Tutorial 5: Neural Architecture Search (NAS) with Mase and Optuna#
In this tutorial, we’ll see how Mase can be integrated with Optuna, the popular hyperparameter
optimization framework, to search for a BERT model optimized for sequence classification on the
IMDb dataset. We’ll take the Optuna-generated model and import it into Mase, then run the
CompressionPipeline to prepare the model for edge deployment by quantizing and pruning its weights.
Running Architecture Search with Mase/Optuna involves the following steps:
Define the search space: a dictionary containing the range of values for each parameter at each layer.
Write the model constructor: a function that uses Optuna utilities to sample a model from the search space.
Write the objective function: calls the model constructor and defines training/evaluation for each trial.
Launch the search: choose an Optuna sampler, create a study, and run.
Run this tutorial#
From the repository root:
uv run python docs/source/modules/documentation/tutorials/tutorial_5_nas_optuna.py
Expected terminal output (excerpt)#
============================================================
Tutorial 5: NAS with Mase + Optuna (BERT / IMDb)
============================================================
[1/5] Loading and tokenizing IMDb dataset...
INFO Tokenizing dataset imdb with AutoTokenizer for bert-base-uncased.
Dataset loaded: 25000 train / 25000 test
[2/5] Defining NAS search space...
num_layers: [2, 4, 8]
num_heads: [2, 4, 8, 16]
hidden_size: [128, 192, 256, 384, 512]
intermediate_size: [512, 768, 1024, 1536, 2048]
linear_layer_choices: [<class 'torch.nn.modules.linear.Linear'>, <class 'chop.nn.modules.identity.Identity'>]
[3/5] Launching NAS search (1 trial(s))...
Trial 1/1: 100%|██████████| 1/1 [10:06<00:00, 606.87s/trial, accuracy=0.8616]
Best accuracy: 0.8616
Best params: {'num_layers': 1, 'num_heads': 1, 'hidden_size': 4, 'intermediate_size': 3, ...}
[4/5] Saving best model...
Saved to ~/tutorial_5_best_model.pkl
[5/5] Compressing best model (quantize + prune)...
INFO Pruning module: bert_encoder_layer_0_attention_self_value
INFO Pruning module: bert_encoder_layer_0_attention_output_dense
...
INFO Pruning module: classifier
INFO Exporting MaseGraph to ~/tutorial_5_nas_compressed.pt, ~/tutorial_5_nas_compressed.mz
INFO Saving state_dict format
Compressed model saved to ~/tutorial_5_nas_compressed
============================================================
Tutorial 5 complete!
============================================================
Step 1: Load dataset#
print("\n[1/5] Loading and tokenizing IMDb dataset...", flush=True)
dataset, tokenizer = get_tokenized_dataset(
dataset=dataset_name,
checkpoint=tokenizer_checkpoint,
return_tokenizer=True,
)
print(f" Dataset loaded: {len(dataset['train'])} train / {len(dataset['test'])} test", flush=True)
Example output:
[1/5] Loading and tokenizing IMDb dataset...
INFO Tokenizing dataset imdb with AutoTokenizer for bert-base-uncased.
Dataset loaded: 25000 train / 25000 test
1. Defining the Search Space#
We enumerate the possible combinations of hyperparameters that Optuna can choose during search.
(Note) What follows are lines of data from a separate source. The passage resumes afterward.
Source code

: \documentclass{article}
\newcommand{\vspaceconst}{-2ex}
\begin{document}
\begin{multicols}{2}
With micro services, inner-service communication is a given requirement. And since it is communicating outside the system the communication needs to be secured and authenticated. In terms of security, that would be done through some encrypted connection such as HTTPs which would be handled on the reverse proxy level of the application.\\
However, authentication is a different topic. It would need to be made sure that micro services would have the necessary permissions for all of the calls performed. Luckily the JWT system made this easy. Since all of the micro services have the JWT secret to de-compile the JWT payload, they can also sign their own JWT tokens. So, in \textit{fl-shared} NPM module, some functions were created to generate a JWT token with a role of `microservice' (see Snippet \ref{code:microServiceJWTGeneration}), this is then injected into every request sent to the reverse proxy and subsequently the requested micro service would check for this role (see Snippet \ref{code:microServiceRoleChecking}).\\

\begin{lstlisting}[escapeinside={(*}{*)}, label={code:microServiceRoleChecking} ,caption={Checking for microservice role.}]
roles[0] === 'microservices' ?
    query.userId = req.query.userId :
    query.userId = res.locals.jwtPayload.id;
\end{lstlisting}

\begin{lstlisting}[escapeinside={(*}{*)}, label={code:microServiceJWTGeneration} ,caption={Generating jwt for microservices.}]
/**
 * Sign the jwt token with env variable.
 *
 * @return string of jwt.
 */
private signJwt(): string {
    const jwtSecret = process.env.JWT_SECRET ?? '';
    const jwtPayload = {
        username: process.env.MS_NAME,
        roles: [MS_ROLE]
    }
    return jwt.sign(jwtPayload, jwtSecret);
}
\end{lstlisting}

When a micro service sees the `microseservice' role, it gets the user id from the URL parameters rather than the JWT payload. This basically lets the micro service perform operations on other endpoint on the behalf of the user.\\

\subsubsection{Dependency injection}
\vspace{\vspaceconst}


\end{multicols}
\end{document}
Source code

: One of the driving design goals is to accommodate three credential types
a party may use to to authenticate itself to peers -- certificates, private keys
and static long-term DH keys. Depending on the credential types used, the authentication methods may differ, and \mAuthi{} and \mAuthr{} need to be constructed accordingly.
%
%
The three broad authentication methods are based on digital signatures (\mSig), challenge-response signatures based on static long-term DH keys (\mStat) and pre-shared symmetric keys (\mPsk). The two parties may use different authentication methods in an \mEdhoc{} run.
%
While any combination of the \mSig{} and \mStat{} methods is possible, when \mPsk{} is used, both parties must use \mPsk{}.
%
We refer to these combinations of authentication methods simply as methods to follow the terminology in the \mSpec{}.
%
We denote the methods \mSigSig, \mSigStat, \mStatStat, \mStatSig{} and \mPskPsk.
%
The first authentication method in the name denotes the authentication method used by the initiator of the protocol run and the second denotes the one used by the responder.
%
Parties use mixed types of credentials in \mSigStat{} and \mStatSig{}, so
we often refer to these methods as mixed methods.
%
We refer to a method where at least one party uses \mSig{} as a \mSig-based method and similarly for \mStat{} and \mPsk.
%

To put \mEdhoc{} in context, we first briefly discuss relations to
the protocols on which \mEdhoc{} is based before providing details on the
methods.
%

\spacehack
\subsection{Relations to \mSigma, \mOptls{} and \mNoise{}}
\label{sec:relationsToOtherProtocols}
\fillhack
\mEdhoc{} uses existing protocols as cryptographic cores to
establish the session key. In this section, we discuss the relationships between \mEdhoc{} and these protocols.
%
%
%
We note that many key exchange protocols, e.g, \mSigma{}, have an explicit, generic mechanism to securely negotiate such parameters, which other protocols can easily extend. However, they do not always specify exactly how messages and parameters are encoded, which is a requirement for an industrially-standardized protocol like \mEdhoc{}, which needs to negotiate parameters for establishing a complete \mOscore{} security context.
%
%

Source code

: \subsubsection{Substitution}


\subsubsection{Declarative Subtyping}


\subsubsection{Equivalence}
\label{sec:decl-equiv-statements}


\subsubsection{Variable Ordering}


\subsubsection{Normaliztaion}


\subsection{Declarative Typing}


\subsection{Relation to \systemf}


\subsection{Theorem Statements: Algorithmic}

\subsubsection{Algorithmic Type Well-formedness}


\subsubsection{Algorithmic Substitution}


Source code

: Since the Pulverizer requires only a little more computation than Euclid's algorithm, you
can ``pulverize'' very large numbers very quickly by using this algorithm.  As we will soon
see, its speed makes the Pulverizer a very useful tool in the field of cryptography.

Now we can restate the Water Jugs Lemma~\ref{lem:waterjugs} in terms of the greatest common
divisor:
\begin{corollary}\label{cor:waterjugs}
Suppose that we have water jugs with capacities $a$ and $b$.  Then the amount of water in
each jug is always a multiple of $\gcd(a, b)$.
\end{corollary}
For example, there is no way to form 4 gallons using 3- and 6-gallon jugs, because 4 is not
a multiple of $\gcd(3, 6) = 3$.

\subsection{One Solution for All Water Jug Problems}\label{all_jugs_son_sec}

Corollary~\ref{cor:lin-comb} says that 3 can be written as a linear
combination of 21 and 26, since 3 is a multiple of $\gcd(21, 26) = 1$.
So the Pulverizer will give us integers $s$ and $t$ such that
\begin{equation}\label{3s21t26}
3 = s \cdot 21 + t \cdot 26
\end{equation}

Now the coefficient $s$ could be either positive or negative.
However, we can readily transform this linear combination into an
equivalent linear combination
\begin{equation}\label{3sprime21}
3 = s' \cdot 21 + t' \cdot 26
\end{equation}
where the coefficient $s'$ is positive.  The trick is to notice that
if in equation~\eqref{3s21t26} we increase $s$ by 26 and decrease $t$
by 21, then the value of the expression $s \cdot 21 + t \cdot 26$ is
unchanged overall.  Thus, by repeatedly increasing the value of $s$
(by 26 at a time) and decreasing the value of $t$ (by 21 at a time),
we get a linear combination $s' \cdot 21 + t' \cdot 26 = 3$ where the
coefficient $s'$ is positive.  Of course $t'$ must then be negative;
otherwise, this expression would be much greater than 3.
We explore the following range of values for hidden size, intermediate size, number of layers and number of heads, inspired by the NAS-BERT paper.
Additionally, for each linear layer where in_features == out_features, we allow Optuna to
replace it with an Identity module (effectively skipping that layer).
Step 2: Define search space#
print("\n[2/5] Defining NAS search space...", flush=True)
search_space = {
"num_layers": [2, 4, 8],
"num_heads": [2, 4, 8, 16],
"hidden_size": [128, 192, 256, 384, 512],
"intermediate_size": [512, 768, 1024, 1536, 2048],
"linear_layer_choices": [nn.Linear, Identity],
}
for k, v in search_space.items():
print(f" {k}: {v}", flush=True)
Example output:
[2/5] Defining NAS search space...
num_layers: [2, 4, 8]
num_heads: [2, 4, 8, 16]
hidden_size: [128, 192, 256, 384, 512]
intermediate_size: [512, 768, 1024, 1536, 2048]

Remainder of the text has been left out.